**What you should do**
Count the lines below that contain the word "ورودی" and give only that number.
··· Data supplied
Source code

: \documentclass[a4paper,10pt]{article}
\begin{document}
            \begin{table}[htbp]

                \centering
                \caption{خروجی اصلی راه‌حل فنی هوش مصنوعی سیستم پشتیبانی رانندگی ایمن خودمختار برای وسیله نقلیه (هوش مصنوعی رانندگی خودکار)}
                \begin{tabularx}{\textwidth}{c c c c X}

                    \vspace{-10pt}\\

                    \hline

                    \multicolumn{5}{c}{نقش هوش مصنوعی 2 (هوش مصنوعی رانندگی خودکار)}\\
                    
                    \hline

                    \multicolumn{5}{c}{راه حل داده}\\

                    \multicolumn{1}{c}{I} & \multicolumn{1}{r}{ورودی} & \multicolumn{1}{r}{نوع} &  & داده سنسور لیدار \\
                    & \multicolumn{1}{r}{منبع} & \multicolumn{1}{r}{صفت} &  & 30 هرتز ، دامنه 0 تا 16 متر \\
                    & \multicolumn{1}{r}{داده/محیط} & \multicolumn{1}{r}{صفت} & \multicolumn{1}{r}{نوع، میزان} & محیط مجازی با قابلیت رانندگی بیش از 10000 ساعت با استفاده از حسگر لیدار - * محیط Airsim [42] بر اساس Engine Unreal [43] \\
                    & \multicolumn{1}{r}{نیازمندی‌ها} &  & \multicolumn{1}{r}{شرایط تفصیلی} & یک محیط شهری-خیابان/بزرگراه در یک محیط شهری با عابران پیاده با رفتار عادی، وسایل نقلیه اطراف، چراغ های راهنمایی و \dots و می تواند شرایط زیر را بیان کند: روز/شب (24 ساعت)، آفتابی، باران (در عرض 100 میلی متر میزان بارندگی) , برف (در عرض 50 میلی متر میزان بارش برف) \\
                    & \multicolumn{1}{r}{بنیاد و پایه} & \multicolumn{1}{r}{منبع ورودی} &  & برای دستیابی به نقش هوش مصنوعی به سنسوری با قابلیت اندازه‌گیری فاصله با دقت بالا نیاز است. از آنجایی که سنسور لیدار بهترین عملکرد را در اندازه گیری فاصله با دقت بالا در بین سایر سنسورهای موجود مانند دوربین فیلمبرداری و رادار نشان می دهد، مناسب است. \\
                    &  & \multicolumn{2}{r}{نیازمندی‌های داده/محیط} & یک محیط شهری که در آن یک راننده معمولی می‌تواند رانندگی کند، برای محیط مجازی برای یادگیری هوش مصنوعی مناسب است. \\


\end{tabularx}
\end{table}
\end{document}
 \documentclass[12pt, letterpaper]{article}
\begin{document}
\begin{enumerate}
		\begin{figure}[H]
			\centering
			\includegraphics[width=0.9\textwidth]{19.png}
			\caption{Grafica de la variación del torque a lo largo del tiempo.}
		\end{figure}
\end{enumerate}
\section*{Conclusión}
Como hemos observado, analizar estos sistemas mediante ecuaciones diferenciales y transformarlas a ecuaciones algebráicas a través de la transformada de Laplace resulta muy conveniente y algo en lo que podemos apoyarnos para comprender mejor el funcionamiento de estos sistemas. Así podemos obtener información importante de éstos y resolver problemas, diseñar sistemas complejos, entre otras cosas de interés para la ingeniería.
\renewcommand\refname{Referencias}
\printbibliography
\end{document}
······
**Output below**
2